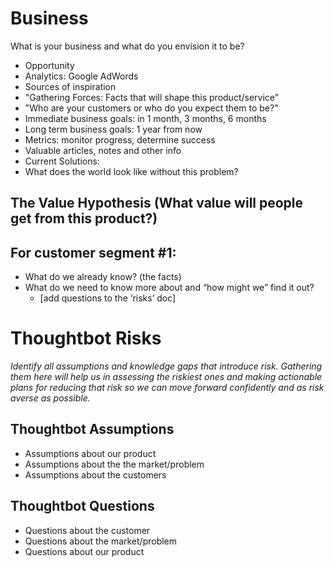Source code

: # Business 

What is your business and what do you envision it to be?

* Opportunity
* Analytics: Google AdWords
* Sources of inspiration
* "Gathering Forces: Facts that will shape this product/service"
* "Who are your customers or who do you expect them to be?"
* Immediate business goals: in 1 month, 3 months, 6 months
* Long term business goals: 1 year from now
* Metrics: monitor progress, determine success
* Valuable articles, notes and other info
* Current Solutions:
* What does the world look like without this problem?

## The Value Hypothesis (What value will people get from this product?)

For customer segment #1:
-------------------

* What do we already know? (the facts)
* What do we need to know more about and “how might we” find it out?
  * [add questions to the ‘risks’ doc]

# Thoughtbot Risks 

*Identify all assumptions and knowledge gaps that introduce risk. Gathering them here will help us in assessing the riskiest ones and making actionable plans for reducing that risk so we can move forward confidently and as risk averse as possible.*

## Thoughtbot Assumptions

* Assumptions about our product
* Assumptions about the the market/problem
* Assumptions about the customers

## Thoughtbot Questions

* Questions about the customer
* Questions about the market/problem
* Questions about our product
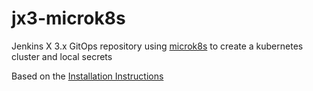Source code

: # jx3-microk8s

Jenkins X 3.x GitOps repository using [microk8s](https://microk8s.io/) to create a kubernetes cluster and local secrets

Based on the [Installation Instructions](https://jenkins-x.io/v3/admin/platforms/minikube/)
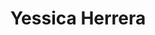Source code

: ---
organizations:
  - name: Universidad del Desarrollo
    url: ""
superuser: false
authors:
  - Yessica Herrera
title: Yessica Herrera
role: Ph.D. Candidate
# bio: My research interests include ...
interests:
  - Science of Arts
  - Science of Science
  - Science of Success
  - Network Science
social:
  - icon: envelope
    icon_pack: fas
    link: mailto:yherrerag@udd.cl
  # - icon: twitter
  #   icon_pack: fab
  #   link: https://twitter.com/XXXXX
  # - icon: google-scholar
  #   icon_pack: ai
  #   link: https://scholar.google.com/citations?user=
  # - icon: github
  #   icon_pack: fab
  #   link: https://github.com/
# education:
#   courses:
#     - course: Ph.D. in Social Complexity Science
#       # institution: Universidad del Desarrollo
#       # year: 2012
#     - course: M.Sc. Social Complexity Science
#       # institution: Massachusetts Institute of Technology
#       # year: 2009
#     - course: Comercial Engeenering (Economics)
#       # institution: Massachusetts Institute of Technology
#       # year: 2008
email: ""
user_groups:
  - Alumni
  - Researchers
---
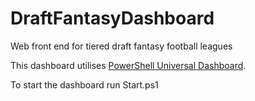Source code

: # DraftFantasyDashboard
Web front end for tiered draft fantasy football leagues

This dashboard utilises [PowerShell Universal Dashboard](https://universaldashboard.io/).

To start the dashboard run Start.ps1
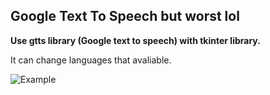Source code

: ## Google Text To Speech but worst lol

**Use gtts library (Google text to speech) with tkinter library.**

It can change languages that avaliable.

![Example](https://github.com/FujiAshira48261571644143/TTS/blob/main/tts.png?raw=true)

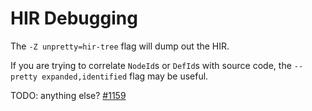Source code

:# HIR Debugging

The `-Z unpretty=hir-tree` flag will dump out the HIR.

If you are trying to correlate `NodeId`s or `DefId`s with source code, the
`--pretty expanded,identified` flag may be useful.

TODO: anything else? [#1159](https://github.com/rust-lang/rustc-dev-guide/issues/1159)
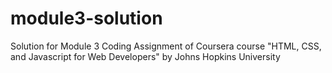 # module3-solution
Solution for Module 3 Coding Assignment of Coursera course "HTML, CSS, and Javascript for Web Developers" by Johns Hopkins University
-.-.-
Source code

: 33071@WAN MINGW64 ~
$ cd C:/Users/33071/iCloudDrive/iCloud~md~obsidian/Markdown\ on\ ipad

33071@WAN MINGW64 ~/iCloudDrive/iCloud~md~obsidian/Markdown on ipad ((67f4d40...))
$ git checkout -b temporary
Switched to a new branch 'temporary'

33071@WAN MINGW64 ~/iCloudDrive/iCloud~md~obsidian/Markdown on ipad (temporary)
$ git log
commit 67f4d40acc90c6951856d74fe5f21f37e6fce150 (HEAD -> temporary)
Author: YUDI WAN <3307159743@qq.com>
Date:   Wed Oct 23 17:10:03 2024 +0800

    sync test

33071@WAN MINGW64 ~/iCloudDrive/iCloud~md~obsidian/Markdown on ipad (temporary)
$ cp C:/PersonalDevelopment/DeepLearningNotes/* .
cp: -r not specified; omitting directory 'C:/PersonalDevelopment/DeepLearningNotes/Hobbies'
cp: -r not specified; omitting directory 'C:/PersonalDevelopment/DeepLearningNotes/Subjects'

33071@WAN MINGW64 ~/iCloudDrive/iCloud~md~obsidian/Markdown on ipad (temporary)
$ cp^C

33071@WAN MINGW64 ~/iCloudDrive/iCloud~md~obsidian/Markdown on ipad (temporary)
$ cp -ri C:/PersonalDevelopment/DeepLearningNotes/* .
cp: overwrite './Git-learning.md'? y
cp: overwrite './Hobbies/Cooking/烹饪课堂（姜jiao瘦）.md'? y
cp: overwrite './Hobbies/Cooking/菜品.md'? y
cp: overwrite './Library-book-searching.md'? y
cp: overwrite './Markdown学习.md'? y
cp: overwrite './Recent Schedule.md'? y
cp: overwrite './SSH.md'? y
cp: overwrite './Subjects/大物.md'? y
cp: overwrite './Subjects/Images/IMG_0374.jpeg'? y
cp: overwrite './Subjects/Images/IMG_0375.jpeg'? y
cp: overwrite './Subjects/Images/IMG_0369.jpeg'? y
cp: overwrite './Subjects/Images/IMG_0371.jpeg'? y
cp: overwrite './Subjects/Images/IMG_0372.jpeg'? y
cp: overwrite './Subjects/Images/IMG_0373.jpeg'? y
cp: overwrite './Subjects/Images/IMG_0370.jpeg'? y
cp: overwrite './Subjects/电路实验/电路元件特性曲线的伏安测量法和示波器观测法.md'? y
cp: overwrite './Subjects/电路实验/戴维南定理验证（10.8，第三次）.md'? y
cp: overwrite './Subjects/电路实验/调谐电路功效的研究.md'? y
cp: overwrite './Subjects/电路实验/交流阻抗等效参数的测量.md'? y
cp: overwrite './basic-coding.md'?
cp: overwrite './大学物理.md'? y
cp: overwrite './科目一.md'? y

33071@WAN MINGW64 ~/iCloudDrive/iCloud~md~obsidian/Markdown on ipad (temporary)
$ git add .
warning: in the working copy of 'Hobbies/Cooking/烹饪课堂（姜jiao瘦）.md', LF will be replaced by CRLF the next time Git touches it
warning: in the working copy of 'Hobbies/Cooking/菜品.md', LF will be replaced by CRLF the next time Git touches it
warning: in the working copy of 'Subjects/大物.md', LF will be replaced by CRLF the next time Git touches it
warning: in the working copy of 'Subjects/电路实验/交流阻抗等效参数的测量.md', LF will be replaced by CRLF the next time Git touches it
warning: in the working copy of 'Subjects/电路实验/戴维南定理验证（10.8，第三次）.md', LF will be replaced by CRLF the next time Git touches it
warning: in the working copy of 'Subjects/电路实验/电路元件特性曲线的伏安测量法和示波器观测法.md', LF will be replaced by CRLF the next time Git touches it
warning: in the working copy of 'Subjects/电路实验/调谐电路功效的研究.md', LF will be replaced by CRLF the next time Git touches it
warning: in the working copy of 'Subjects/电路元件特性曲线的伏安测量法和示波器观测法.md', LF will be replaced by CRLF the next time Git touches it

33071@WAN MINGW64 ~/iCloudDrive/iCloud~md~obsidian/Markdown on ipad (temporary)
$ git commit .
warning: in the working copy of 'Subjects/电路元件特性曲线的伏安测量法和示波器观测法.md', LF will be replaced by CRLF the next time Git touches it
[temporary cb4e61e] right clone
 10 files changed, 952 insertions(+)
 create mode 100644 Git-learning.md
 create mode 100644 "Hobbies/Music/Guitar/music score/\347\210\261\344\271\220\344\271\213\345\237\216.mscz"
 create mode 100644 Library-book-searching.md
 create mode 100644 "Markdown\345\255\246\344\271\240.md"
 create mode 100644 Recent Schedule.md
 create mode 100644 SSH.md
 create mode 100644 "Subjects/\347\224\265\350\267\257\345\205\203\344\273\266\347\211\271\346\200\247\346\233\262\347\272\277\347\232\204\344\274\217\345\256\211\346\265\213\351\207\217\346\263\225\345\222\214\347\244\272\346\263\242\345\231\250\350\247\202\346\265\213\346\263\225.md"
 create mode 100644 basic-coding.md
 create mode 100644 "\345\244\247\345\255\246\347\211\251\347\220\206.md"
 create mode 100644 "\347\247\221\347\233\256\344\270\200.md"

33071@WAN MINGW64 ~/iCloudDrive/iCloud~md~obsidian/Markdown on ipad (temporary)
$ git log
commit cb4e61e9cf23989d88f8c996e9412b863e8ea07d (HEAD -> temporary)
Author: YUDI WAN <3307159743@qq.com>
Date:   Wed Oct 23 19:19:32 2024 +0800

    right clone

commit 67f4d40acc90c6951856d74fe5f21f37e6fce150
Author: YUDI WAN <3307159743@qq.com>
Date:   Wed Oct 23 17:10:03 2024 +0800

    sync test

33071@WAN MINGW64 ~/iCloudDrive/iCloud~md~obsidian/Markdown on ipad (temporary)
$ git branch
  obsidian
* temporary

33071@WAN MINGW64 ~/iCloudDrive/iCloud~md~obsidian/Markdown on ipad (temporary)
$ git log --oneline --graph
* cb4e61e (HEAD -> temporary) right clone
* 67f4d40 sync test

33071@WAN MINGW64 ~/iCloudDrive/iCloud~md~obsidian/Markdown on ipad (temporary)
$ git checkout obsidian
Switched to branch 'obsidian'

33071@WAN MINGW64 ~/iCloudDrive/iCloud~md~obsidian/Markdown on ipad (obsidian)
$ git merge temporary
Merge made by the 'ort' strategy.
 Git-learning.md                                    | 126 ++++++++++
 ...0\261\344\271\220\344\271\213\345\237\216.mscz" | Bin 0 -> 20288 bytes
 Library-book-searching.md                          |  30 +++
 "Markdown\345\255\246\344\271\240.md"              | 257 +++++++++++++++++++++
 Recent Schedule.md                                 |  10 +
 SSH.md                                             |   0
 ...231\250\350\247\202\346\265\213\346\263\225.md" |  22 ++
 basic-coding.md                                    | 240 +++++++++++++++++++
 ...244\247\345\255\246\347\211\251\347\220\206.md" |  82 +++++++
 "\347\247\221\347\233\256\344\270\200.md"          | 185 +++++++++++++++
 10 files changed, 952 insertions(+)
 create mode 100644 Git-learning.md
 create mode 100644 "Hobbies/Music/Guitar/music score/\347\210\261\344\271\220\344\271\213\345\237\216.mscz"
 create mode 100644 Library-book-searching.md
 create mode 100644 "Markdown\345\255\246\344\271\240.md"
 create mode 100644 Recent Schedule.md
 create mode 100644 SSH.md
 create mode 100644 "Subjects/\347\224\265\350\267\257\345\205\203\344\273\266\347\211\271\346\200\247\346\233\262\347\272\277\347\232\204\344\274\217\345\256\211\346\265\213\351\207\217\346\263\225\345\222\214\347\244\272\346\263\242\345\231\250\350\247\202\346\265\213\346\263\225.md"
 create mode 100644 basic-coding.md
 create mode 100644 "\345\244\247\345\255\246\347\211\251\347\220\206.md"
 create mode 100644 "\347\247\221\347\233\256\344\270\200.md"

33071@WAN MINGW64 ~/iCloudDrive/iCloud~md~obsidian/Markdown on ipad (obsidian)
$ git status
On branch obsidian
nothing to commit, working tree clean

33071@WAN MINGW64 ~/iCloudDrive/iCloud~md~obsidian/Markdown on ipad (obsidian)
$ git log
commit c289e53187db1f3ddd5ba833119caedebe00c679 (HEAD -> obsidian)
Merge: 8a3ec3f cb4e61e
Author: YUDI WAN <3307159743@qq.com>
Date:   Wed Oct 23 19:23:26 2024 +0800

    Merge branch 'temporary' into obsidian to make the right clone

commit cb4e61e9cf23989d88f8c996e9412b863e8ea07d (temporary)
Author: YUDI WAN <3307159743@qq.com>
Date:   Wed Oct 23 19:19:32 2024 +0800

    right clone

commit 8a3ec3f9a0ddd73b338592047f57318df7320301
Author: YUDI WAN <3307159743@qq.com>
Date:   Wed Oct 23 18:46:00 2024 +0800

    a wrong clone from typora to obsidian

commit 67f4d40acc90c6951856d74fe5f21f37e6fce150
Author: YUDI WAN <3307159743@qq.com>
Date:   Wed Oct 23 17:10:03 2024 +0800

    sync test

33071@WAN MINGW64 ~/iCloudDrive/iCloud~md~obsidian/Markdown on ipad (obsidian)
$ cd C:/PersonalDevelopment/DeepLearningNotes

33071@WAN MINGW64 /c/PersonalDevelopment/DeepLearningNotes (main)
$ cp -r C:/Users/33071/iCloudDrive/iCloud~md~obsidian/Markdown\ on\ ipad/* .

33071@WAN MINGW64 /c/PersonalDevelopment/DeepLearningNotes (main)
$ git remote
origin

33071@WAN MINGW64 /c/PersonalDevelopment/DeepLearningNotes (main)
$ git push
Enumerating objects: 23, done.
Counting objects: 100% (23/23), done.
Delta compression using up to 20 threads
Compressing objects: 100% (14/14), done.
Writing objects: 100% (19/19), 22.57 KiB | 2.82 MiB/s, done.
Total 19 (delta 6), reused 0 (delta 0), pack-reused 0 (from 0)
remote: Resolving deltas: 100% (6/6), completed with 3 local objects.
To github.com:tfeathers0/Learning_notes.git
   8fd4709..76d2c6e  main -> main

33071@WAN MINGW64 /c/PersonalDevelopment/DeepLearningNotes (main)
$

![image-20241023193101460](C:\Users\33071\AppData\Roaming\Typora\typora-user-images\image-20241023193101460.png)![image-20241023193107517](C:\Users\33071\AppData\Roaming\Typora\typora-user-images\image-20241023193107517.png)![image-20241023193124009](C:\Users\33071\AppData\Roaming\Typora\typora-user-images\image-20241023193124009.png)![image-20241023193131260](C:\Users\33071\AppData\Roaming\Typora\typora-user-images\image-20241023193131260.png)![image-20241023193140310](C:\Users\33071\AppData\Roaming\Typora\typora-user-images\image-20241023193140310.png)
-.-.-
## TASK INSTRUCTIONS:
Using the entries above, extract exactly the span from the line with "cp: overwrite './大学物理.md'? y" to the line with "of 'Subjects/电路实验/电路元件特性曲线的伏安测量法和示波器观测法.md', LF", both lines included; leave out everything else.

## ANSWER SPACE:
cp: overwrite './大学物理.md'? y
cp: overwrite './科目一.md'? y

33071@WAN MINGW64 ~/iCloudDrive/iCloud~md~obsidian/Markdown on ipad (temporary)
$ git add .
warning: in the working copy of 'Hobbies/Cooking/烹饪课堂（姜jiao瘦）.md', LF will be replaced by CRLF the next time Git touches it
warning: in the working copy of 'Hobbies/Cooking/菜品.md', LF will be replaced by CRLF the next time Git touches it
warning: in the working copy of 'Subjects/大物.md', LF will be replaced by CRLF the next time Git touches it
warning: in the working copy of 'Subjects/电路实验/交流阻抗等效参数的测量.md', LF will be replaced by CRLF the next time Git touches it
warning: in the working copy of 'Subjects/电路实验/戴维南定理验证（10.8，第三次）.md', LF will be replaced by CRLF the next time Git touches it
warning: in the working copy of 'Subjects/电路实验/电路元件特性曲线的伏安测量法和示波器观测法.md', LF will be replaced by CRLF the next time Git touches it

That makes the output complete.